● Requirement
Using the listing below, return every line that includes "rafael".

>>

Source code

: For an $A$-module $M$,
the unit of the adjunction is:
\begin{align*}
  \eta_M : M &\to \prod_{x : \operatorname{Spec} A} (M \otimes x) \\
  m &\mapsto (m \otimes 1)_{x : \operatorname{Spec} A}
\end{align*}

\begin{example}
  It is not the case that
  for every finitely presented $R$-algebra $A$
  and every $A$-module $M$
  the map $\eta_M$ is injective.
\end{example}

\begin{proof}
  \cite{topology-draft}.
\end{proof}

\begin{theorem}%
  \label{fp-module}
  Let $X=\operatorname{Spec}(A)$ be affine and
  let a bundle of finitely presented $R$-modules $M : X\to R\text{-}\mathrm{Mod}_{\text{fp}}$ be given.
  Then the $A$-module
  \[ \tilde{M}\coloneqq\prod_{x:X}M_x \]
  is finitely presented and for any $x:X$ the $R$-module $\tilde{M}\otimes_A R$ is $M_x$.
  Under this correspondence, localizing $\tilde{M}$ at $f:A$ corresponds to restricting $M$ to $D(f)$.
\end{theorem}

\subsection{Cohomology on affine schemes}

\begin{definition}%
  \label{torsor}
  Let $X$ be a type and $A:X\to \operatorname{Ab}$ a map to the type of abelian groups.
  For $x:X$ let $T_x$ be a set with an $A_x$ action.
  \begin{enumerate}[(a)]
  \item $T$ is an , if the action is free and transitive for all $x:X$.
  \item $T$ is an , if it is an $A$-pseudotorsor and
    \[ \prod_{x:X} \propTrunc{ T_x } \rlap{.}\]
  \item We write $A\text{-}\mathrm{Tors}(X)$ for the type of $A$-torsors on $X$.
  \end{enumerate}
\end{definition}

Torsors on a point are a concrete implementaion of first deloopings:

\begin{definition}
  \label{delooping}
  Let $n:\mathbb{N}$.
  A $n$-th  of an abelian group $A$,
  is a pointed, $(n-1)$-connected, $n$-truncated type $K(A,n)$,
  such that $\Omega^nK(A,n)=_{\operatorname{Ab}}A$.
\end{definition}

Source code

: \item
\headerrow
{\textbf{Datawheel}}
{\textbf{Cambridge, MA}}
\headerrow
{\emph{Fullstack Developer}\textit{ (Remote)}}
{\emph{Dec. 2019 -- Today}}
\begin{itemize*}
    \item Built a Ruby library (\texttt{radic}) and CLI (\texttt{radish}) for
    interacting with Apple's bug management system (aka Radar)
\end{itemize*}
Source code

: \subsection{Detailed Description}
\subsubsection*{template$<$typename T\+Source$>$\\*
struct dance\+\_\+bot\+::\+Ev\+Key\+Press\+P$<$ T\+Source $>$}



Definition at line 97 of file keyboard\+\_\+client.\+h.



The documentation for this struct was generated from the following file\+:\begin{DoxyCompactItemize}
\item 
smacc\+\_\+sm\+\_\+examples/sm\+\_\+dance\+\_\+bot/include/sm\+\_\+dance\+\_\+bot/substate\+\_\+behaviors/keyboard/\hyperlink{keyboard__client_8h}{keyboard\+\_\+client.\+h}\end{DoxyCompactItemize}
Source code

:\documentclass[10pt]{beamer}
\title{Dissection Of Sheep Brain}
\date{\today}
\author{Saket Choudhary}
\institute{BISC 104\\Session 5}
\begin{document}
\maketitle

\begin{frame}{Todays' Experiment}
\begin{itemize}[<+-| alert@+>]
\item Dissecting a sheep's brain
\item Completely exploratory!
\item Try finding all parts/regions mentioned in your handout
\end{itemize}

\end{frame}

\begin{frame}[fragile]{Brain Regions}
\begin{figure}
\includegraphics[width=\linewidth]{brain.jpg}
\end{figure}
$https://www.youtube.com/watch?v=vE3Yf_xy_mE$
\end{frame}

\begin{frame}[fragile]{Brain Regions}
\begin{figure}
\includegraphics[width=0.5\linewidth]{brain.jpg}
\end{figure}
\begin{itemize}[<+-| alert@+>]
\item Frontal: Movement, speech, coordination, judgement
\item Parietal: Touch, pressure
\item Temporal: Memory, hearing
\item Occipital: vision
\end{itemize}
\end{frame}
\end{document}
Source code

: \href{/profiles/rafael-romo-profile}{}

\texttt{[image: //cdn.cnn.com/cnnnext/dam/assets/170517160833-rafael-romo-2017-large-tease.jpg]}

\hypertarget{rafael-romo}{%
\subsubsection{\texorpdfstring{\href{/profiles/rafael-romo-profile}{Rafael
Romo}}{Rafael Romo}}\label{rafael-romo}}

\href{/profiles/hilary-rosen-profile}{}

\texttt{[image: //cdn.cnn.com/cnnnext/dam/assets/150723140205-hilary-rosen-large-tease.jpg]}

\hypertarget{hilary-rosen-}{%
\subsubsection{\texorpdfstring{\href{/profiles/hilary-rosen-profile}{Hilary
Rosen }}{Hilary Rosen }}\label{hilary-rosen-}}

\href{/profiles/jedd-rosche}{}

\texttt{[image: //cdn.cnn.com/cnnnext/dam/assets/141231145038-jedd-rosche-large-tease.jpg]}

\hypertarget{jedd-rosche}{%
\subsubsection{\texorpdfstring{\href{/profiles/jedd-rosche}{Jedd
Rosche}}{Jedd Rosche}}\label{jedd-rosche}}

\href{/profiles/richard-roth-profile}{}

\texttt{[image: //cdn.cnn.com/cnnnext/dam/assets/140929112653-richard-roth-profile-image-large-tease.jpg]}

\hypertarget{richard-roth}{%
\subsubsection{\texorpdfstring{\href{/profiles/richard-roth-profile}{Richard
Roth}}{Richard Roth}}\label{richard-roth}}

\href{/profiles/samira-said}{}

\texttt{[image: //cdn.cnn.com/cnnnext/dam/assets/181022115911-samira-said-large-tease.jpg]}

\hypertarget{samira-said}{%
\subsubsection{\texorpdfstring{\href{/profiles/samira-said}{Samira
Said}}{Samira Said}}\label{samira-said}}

<<

● Response to the exercise
: \href{/profiles/rafael-romo-profile}{}
\texttt{[image: //cdn.cnn.com/cnnnext/dam/assets/170517160833-rafael-romo-2017-large-tease.jpg]}
\hypertarget{rafael-romo}{%
\subsubsection{\texorpdfstring{\href{/profiles/rafael-romo-profile}{Rafael
Romo}}{Rafael Romo}}\label{rafael-romo}}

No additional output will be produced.